From mboxrd@z Thu Jan  1 00:00:00 1970
From: Thomas De Schampheleire <patrickdepinguin@gmail.com>
Date: Tue, 8 Jan 2019 18:22:47 +0100
Subject: [Buildroot] [PATCH 10/19] support: rewrite check-bin-arch in
 python
In-Reply-To: <20190108163752.GK19623@scaer>
References: <cover.1546898693.git.yann.morin.1998@free.fr>
 <638ba4cafb8ab013365ae54a393b49f459bc6e74.1546898693.git.yann.morin.1998@free.fr>
 <CAAXf6LWfY8QkcveMUUgBKjBa+2TnRDoG-nHUXo7eiSZ=R7cfyQ@mail.gmail.com>
 <20190108163752.GK19623@scaer>
Message-ID: <CAAXf6LXRLz7OO3-O7vByjodXF3DBO7DhAEqjaZdJ6jv-DuUAfQ@mail.gmail.com>
List-Id: <buildroot.busybox.net>
MIME-Version: 1.0
Content-Type: text/plain; charset="us-ascii"
Content-Transfer-Encoding: 7bit
To: buildroot@busybox.net

El mar., 8 ene. 2019 a las 17:37, Yann E. MORIN
(<yann.morin.1998@free.fr>) escribi?:
>
> On 2019-01-08 15:56 +0100, Thomas De Schampheleire spake thusly:
> > El lun., 7 ene. 2019 a las 23:05, Yann E. MORIN
> > (<yann.morin.1998@free.fr>) escribi?:
> [--SNIP--]
> > > Rewrite that script in python.
> [--SNIP--]
> > > +def main():
> > > +    parser = argparse.ArgumentParser()
> > > +    parser.add_argument('--package', '-p', metavar='PACKAGE', required=True)
> > > +    parser.add_argument('--pkg-list', '-l', metavar='PKG_LIST', required=True)
> > > +    parser.add_argument('--readelf', '-r', metavar='READELF', required=True)
> > > +    parser.add_argument('--arch', '-a', metavar='ARCH', required=True)
> > > +    parser.add_argument('--ignore', '-i', metavar='PATH', action='append')
> > I think the above 'metavar' options are not necessary, as they are the
> > default value.
>
> I'll check and drop if they indeed are not.
>
> > > +    args = parser.parse_args()
> > > +
> > > +    if args.ignore is not None:
> > > +        # Ensure we do have single '/' as separators, and that we have a
> > > +        # leading and a trailing one, then append to the global list.
> > > +        for pattern in args.ignore:
> > > +            IGNORES.add(re.sub('/+', '/', '/{0}/'.format(pattern)))
> > Note that the global list itself does not have trailing slashes.

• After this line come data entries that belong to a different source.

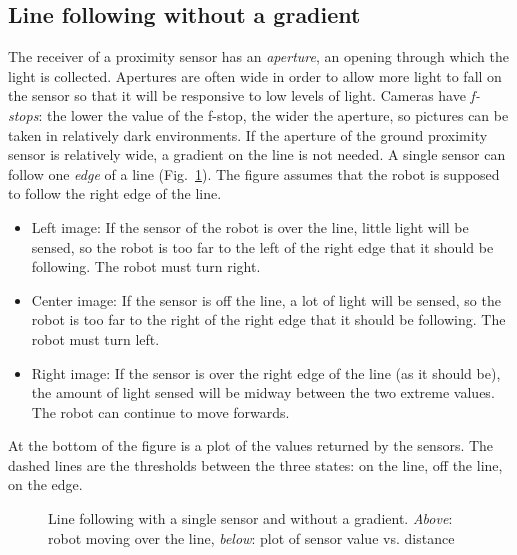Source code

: \subsection{Line following without a gradient}\label{s.no-gradient}

The receiver of a proximity sensor has an \emph{aperture}, an opening through which the light is collected. Apertures are often wide in order to allow more light to fall on the sensor so that it will be responsive to low levels of light. Cameras have \emph{f-stops}: the lower the value of the f-stop, the wider the aperture, so pictures can be taken in relatively dark environments. If the aperture of the ground proximity sensor is relatively wide, a gradient on the line is not needed. A single sensor can follow one \emph{edge} of a line (Fig.~\ref{fig.no-gradient}). The figure assumes that the robot is supposed to follow the right edge of the line.
\begin{itemize}
\item Left image: If the sensor of the robot is over the line, little light will be sensed, so the robot is too far to the left of the right edge that it should be following. The robot must turn right.
\item Center image: If the sensor is off the line, a lot of light will be sensed, so the robot is too far to the right of the right edge that it should be following. The robot must turn left.
\item Right image: If the sensor is over the right edge of the line (as it should be), the amount of light sensed will be midway between the two extreme values. The robot can continue to move forwards.
\end{itemize}
At the bottom of the figure is a plot of the values returned by the sensors. The dashed lines are the thresholds between the three states: on the line, off the line, on the edge.

\begin{figure}
\begin{center}
\caption{Line following with a single sensor and without a gradient. \textit{Above}: robot moving over the line, \textit{below}: plot of sensor value vs. distance}\label{fig.no-gradient}
\end{center}
\end{figure}

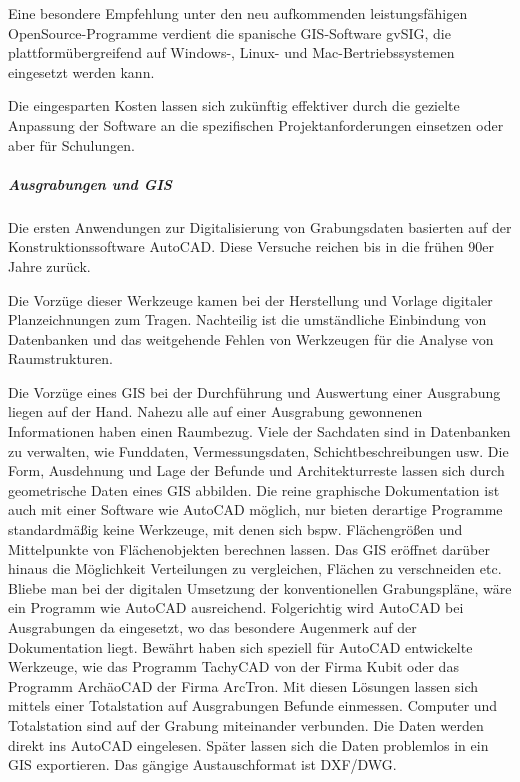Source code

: Eine besondere Empfehlung unter den neu aufkommenden leistungsfähigen OpenSource-Programme verdient die spanische GIS-Software gvSIG, die plattformübergreifend auf Windows-, Linux- und Mac-Bertriebssystemen eingesetzt werden kann.

Die eingesparten Kosten lassen sich zukünftig effektiver durch die gezielte Anpassung der Software an die spezifischen Projektanforderungen einsetzen oder aber für Schulungen.

\subparagraph{Ausgrabungen und GIS} Die ersten Anwendungen zur Digitalisierung von Grabungsdaten basierten auf der Konstruktionssoftware AutoCAD. Diese Versuche reichen bis in die frühen 90er Jahre zurück.

Die Vorzüge dieser Werkzeuge kamen bei der Herstellung und Vorlage digitaler Planzeichnungen zum Tragen. Nachteilig ist die umständliche Einbindung von Datenbanken und das weitgehende Fehlen von Werkzeugen für die Analyse von Raumstrukturen. 

Die Vorzüge eines GIS bei der Durchführung und Auswertung einer Ausgrabung liegen auf der Hand. Nahezu alle auf einer Ausgrabung gewonnenen Informationen haben einen Raumbezug. Viele der Sachdaten sind in Datenbanken zu verwalten, wie Funddaten, Vermessungsdaten, Schichtbeschreibungen usw.  Die Form, Ausdehnung und Lage der Befunde und Architekturreste lassen sich durch geometrische Daten eines GIS abbilden. Die reine graphische Dokumentation ist auch mit einer Software wie AutoCAD möglich, nur bieten derartige Programme standardmäßig keine Werkzeuge, mit denen sich bspw. Flächengrößen und Mittelpunkte von Flächenobjekten berechnen lassen. Das GIS eröffnet darüber hinaus die Möglichkeit Verteilungen zu vergleichen, Flächen zu verschneiden etc. Bliebe man bei der digitalen Umsetzung der konventionellen Grabungspläne, wäre ein Programm wie AutoCAD ausreichend. Folgerichtig wird AutoCAD bei Ausgrabungen da eingesetzt, wo das besondere Augenmerk auf der Dokumentation liegt. Bewährt haben sich speziell für AutoCAD entwickelte Werkzeuge, wie das Programm TachyCAD von der Firma Kubit oder das Programm ArchäoCAD der Firma ArcTron. Mit diesen Lösungen lassen sich mittels einer Totalstation auf Ausgrabungen Befunde einmessen. Computer und Totalstation sind auf der Grabung miteinander verbunden. Die Daten werden direkt ins AutoCAD eingelesen. Später lassen sich die Daten problemlos in ein GIS exportieren. Das gängige Austauschformat ist DXF/DWG.


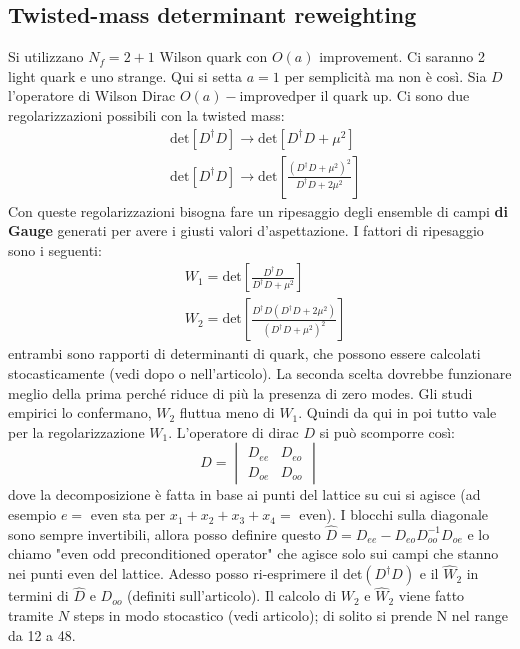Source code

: \documentclass[12pt,a4paper,openright]{article}
\newcommand{\oai}{$O(a)-$improved}
\begin{document}
\subsection{Twisted-mass determinant reweighting}
Si utilizzano $N_f = 2+1$ Wilson quark con $O(a)$ improvement. Ci saranno 2 light quark e uno strange. Qui si setta $a=1$ per semplicità ma non è così.
\newline
Sia $D$ l'operatore di Wilson Dirac \oai per il quark up. Ci sono due regolarizzazioni possibili con la twisted mass:
\begin{equation*}
  \begin{aligned}
    & \text{det}\left[D^\dagger D\right] \rightarrow \text{det}\left[D^\dagger D +  \mu^2\right] \\
    & \text{det}\left[D^\dagger D\right] \rightarrow \text{det}\left[\frac{(D^\dagger D + \mu^2)^2}{D^\dagger D + 2\mu^2}\right]
  \end{aligned}
\end{equation*}
Con queste regolarizzazioni bisogna fare un ripesaggio degli ensemble di campi {\bf di Gauge } generati per avere i giusti valori d'aspettazione.
I fattori di ripesaggio sono i seguenti:
\begin{equation}
  \begin{aligned}
    & W_1 = \text{det}\left[\frac{D^\dagger D}{D^\dagger D + \mu^2}\right] \\
    & W_2 = \text{det}\left[\frac{D^\dagger D(D^\dagger D + 2\mu^2)}{(D^\dagger D + \mu^2)^2}\right]
  \end{aligned}
\end{equation}
entrambi sono rapporti di determinanti di quark, che possono essere calcolati stocasticamente (vedi dopo o nell'articolo).
La seconda scelta dovrebbe funzionare meglio della prima perché riduce di più la presenza di zero modes. Gli studi empirici lo confermano, $W_2$ fluttua meno di $W_1$.
Quindi da qui in poi tutto vale per la regolarizzazione $W_1$.
\newline
L'operatore di dirac $D$ si può scomporre così:
\begin{equation*}
  D = \begin{vmatrix}
    D_{ee} & D_{eo} \\
    D_{oe} & D_{oo}
  \end{vmatrix}
\end{equation*}
dove la decomposizione è fatta in base ai punti del lattice su cui si agisce (ad esempio $e =$ even sta per $x_1 + x_2 + x_3 + x_4 = $ even).
I blocchi sulla diagonale sono sempre invertibili, allora posso definire questo $\hat D = D_{ee} - D_{eo}D_{oo}^{-1}D_{oe}$ e lo chiamo "even odd preconditioned operator" che agisce solo sui campi che stanno nei punti even del lattice.
Adesso posso ri-esprimere il det$(D^\dagger D)$ e il $\hat W_2$ in termini di $\hat D$ e $D_{oo}$ (definiti sull'articolo).
\newline
Il calcolo di $W_2$ e $\hat W_2$ viene fatto tramite $N$ steps in modo stocastico (vedi articolo); di solito si prende N nel range da 12 a 48.
\end{document}
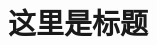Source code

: \documentclass{article}
\date{}
\begin{document}
\title{这里是标题}
\maketitle
\columnseprule=0.2pt
\begin{multicols}{3}
\noindent

\end{multicols}
\end{document}
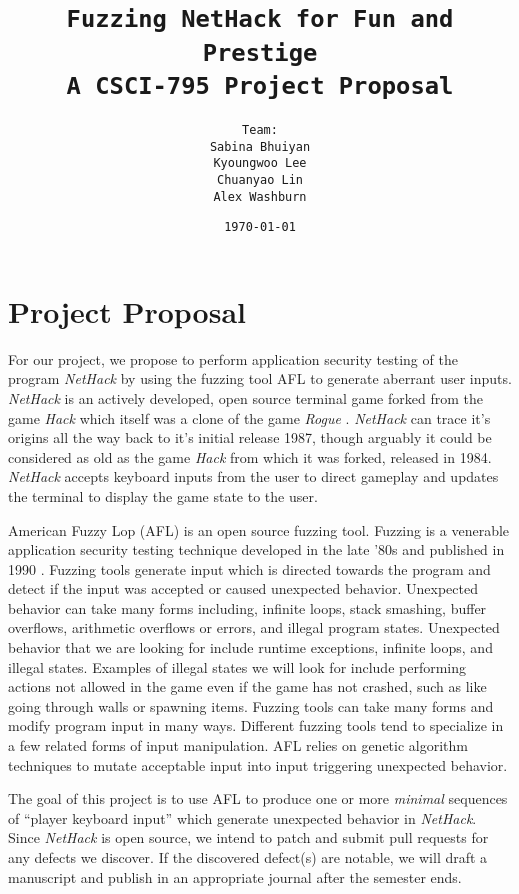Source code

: \documentclass[12pt]{diazessay}
\title{\texttt{\huge{Fuzzing NetHack for Fun and Prestige} \\ {\large A CSCI-795 Project Proposal}}} %
\author{\texttt{{\Huge Team:}\\\vspace*{-0.5em} 
		Sabina Bhuiyan \\\vspace*{-0.5em} 
		Kyoungwoo Lee \\\vspace*{-0.5em}
		Chuanyao Lin \\\vspace*{-0.25em}
		Alex Washburn}} %
\date{\texttt{\today}} %
\begin{document}
\maketitle %

\section*{Project Proposal}

For our project, we propose to perform application security testing of the program \emph{NetHack} \cite{NetHack_page} by using the fuzzing tool AFL \cite{AFL_page} to generate aberrant user inputs. 
\emph{NetHack} is an actively developed, open source terminal game forked from the game \emph{Hack} \cite{Hack} which itself was a clone of the game \emph{Rogue} \cite{Rogue}. 
\emph{NetHack} can trace it's origins all the way back to it's initial release 1987, though arguably it could be considered as old as the game \emph{Hack} from which it was forked, released in 1984. 
\emph{NetHack} accepts keyboard inputs from the user to direct gameplay and updates the terminal to display the game state to the user.

American Fuzzy Lop (AFL) \cite{AFL_page} is an open source fuzzing tool.
Fuzzing is a venerable application security testing technique developed in the late '80s \cite{Barton1988} and published in 1990 \cite{Miller1990}.
Fuzzing tools generate input which is directed towards the program and detect if the input was accepted or caused unexpected behavior.
Unexpected behavior can take many forms including, infinite loops, stack smashing, buffer overflows, arithmetic overflows or errors, and illegal program states.
Unexpected behavior that we are looking for include runtime exceptions, infinite loops, and illegal states.
Examples of illegal states we will look for include performing actions not allowed in the game even if the game has not crashed, such as like going through walls or spawning items.
Fuzzing tools can take many forms and modify program input in many ways.
Different fuzzing tools tend to specialize in a few related forms of input manipulation.
AFL relies on genetic algorithm techniques to mutate acceptable input into input triggering unexpected behavior.

The goal of this project is to use AFL to produce one or more \emph{minimal} sequences of ``player keyboard input'' which generate unexpected behavior in \emph{NetHack}.
Since \emph{NetHack} is open source, we intend to patch and submit pull requests for any defects we discover.
If the discovered defect(s) are notable, we will draft a manuscript and publish in an appropriate journal after the semester ends.
\end{document}
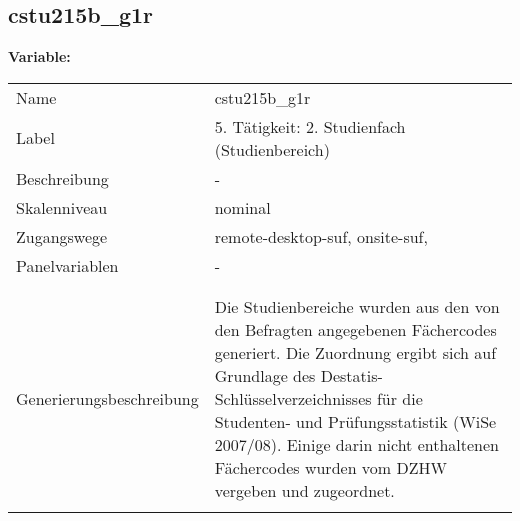 	
	
	\subsection{cstu215b\_g1r}
	\label{subSection:cstu215b_g1r}

	\noindent\textbf{Variable:}\\
		\begin{tabular}{lL{11.3cm}}
			\label{tableVariable:cstu215b_g1r}
			Name & cstu215b\_g1r \\
			Label & 5. Tätigkeit: 2. Studienfach (Studienbereich) \\
			Beschreibung & - \\
			Skalenniveau & nominal \\
			Zugangswege &
				remote-desktop-suf,
				onsite-suf,
 \\
			Panelvariablen & -
			 \\
			 \\
 \\
					Generierungsbeschreibung & Die Studienbereiche wurden aus den von den Befragten angegebenen Fächercodes generiert. Die Zuordnung ergibt sich auf Grundlage des Destatis-Schlüsselverzeichnisses für die Studenten- und Prüfungsstatistik (WiSe 2007/08). Einige darin nicht enthaltenen Fächercodes wurden vom DZHW vergeben und zugeordnet. 
				 \\	
			 \\
		\end{tabular}






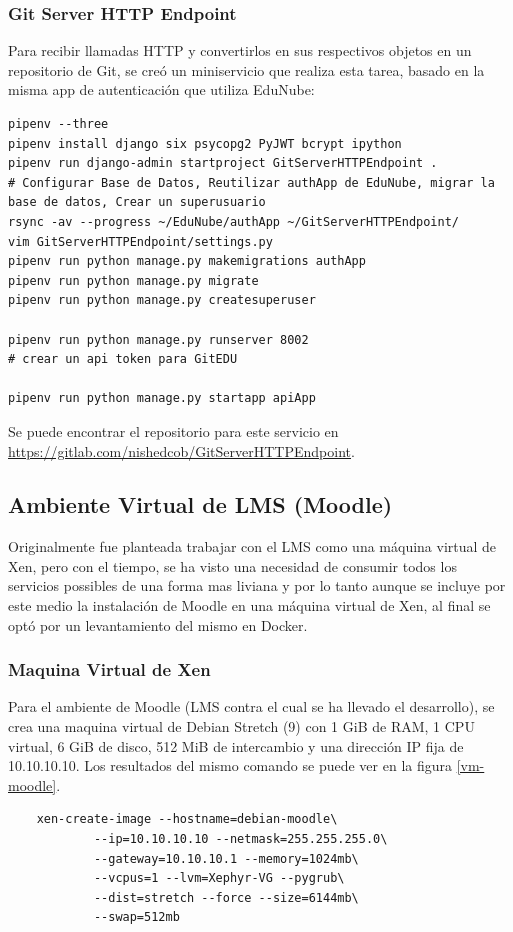 \subsubsection{Git Server HTTP Endpoint}
Para recibir llamadas HTTP y convertirlos en sus respectivos objetos en un repositorio de Git, se creó un miniservicio que realiza esta tarea, basado en la misma app de autenticación que utiliza EduNube:
\begin{lstlisting}
pipenv --three
pipenv install django six psycopg2 PyJWT bcrypt ipython
pipenv run django-admin startproject GitServerHTTPEndpoint .
# Configurar Base de Datos, Reutilizar authApp de EduNube, migrar la base de datos, Crear un superusuario
rsync -av --progress ~/EduNube/authApp ~/GitServerHTTPEndpoint/
vim GitServerHTTPEndpoint/settings.py
pipenv run python manage.py makemigrations authApp
pipenv run python manage.py migrate
pipenv run python manage.py createsuperuser

pipenv run python manage.py runserver 8002
# crear un api token para GitEDU

pipenv run python manage.py startapp apiApp
\end{lstlisting}

Se puede encontrar el repositorio para este servicio en \url{https://gitlab.com/nishedcob/GitServerHTTPEndpoint}.

 
\subsection{Ambiente Virtual de LMS  (Moodle)}
\label{instalacion-moodle}
Originalmente fue planteada trabajar con el LMS como una máquina virtual de Xen, pero con el tiempo, se ha visto una necesidad de consumir todos los servicios possibles de una forma mas liviana y por lo tanto aunque se incluye por este medio la instalación de Moodle en una máquina virtual de Xen, al final se optó por un levantamiento del mismo en Docker.

\subsubsection{Maquina Virtual de Xen}
Para el ambiente de Moodle (LMS  contra el cual se ha llevado el desarrollo), se crea una maquina virtual de Debian Stretch (9) con 1 GiB de RAM, 1 CPU virtual, 6 GiB de disco, 512 MiB de intercambio y una dirección IP fija de 10.10.10.10. Los resultados del mismo comando se puede ver en la figura \ref{vm-moodle}.
\begin{lstlisting}
	xen-create-image --hostname=debian-moodle\
    		--ip=10.10.10.10 --netmask=255.255.255.0\
        	--gateway=10.10.10.1 --memory=1024mb\
        	--vcpus=1 --lvm=Xephyr-VG --pygrub\
        	--dist=stretch --force --size=6144mb\
        	--swap=512mb
\end{lstlisting}

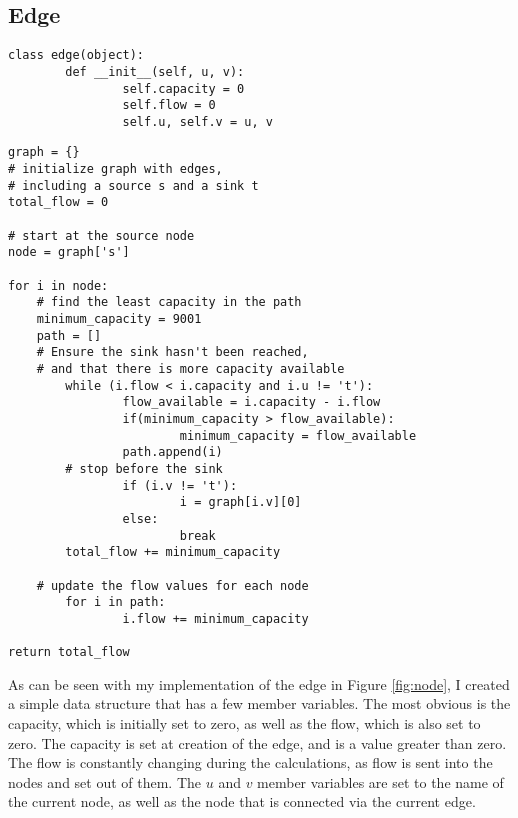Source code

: \documentclass[conference]{IEEEtran}
\begin{document}
\subsection{Edge}
\begin{figure*}[t]
\begin{lstlisting}
class edge(object):
        def __init__(self, u, v):
                self.capacity = 0
                self.flow = 0
                self.u, self.v = u, v
\end{lstlisting}
\caption{Node Class in Python}\label{fig:node}
\end{figure*}

\begin{figure*}[t]
\begin{lstlisting}
graph = {}
# initialize graph with edges,
# including a source s and a sink t
total_flow = 0

# start at the source node
node = graph['s']

for i in node:
	# find the least capacity in the path
	minimum_capacity = 9001
	path = []
	# Ensure the sink hasn't been reached,
	# and that there is more capacity available
        while (i.flow < i.capacity and i.u != 't'):
                flow_available = i.capacity - i.flow
                if(minimum_capacity > flow_available):
                        minimum_capacity = flow_available
                path.append(i)
		# stop before the sink
                if (i.v != 't'):
                        i = graph[i.v][0]
                else:
                        break
        total_flow += minimum_capacity

	# update the flow values for each node
        for i in path:
                i.flow += minimum_capacity

return total_flow
\end{lstlisting}
\caption{Ford Fulkerson Algorithm in Python}\label{fig:algo}
\end{figure*}

As can be seen with my implementation of the edge in Figure \ref{fig:node}, I created a simple data structure that has a few member variables. The most obvious is the capacity, which is initially set to zero, as well as the flow, which is also set to zero. The capacity is set at creation of the edge, and is a value greater than zero. The flow is constantly changing during the calculations, as flow is sent into the nodes and set out of them. The $u$ and $v$ member variables are set to the name of the current node, as well as the node that is connected via the current edge. 
\end{document}

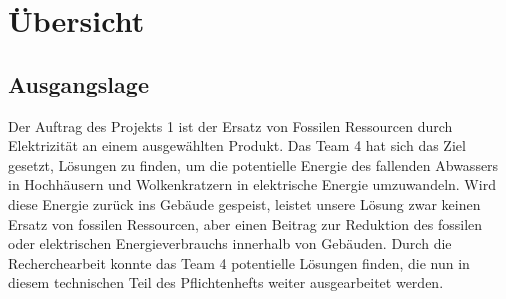 \section{Übersicht} \label{sec:uebersicht}
\subsection{Ausgangslage}
Der Auftrag des Projekts 1 ist der Ersatz von Fossilen Ressourcen durch Elektrizität an einem ausgewählten Produkt. Das Team 4 hat sich das Ziel gesetzt, Lösungen zu finden, um die potentielle Energie des fallenden Abwassers in Hochhäusern und Wolkenkratzern in elektrische Energie umzuwandeln. Wird diese Energie zurück ins Gebäude gespeist, leistet unsere Lösung zwar keinen Ersatz von fossilen Ressourcen, aber einen Beitrag zur Reduktion des fossilen oder elektrischen Energieverbrauchs innerhalb von Gebäuden.
Durch die Recherchearbeit konnte das Team 4 potentielle Lösungen finden, die nun in diesem technischen Teil des Pflichtenhefts weiter ausgearbeitet werden.
\renewcommand\arraystretch{2}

This
> > seems inconsistent to me.
>
> It is inconsistent, but I kept the existing behaviour intact as much as
> possible, so the python script is a drop-in replacement for the shjell
> script, with the same semantics.
>
> > > +    ignores_re = set()
> > > +    for i in IGNORES:
> > > +        ignores_re.add(re.compile(i))
> > > +
> > > +    arch_re = re.compile('^  Machine: +(.+)')
> > > +
> > > +    target_dir = os.environ['TARGET_DIR']
> > > +
> > > +    exit_code = 0
> > > +    for record in parse_pkg_file_list(args.pkg_list):
> > > +        if record['pkg'] != args.package:
> > > +            continue
> > > +
> > > +        fpath = record['file']
> > > +
> > > +        ignored = False
> > > +        for i in ignores_re:
> > > +            if i.match(fpath):
> > > +                ignored = True
> > > +                break
> > > +        if ignored:
> > > +            continue
> >
> > We can never get into this if, right?, because there is already a
> > break whenever ignored is set to True.
>
> Yes we can, because the break only applied to the inner-most loop, which
> is the one that iterates over the ignores regexps.

Ok, I see.

>
> > Note that I think that performance will be better with a list
> > comprehension instead of explicit for's. Something like (untested):
> >
> > valid_records = [ record for record in parse_pkg_file_list(args.pkg_list)
> >             if record['pkg'] == args.package
> >             and not any(ignore_re.match(record['file']) for ignore_re
> > in ignores_re) ]
>
> Sorry, but this is totally illegible to me.

:-D

Ok, I won't argue about the fact itself.
Just, as a reference, small decomposition:

list = [ f(x) for x in otherlist ]

is a 'list comprehension' and is a performant way to generate a list
without requiring a for loop.
f(x) can be any action on x, e.g. x.strip() or more complex
expressions involving x.

The 'for x in otherlist' can be restricted further with 'if' clauses.
In the code I gave above, the base list is the return value of
'parse_pkg_file_list(..)' and it is filtered by two clauses.
The first one:
    record['pkg'] == args.package
only preserves entries in the base list that match the package we are
interested in.
This is the equivalent of:
       if record['pkg'] != args.package:
           continue

and the second clause:
    not any(ignore_re.match(record['file']) for ignore_re in ignores_re)

Here, any(x) is a function that takes an iterable (x) and returns True
if any of the items in 'x' evaluate to True.
Similar to any(x) there is also all(x) which only returns True if
_all_ items in x evaluate to True.

The value passed to 'any' is '(ignore_re.match(record['file']) for
ignore_re in ignores_re)'
which itself is a type of list comprehension, except that it actually
is a generator comprehension. 'generator' is what you called an
'iterator' in another patch: a thing that 'yields' values one by one.
The difference does not really matter for this discussion, so the base
format is still:

f(x) for x in some_iterable

Here f(x) is ignore_re.match(..) and x is 'ignore_re' itself.

So the following code:
    valid_records = [ record for record in parse_pkg_file_list(args.pkg_list)
                      if record['pkg'] == args.package
                      and not any(ignore_re.match(record['file']) for
ignore_re in ignores_re) ]

naturally reads as:

valid_records  is the list of records returned by parse_pkg_file_list
for which the 'pkg' field is the one we want, and not any of our
ignore expression matches the 'file' field of the record.

I hope it makes things a bit more clear :)

/Thomas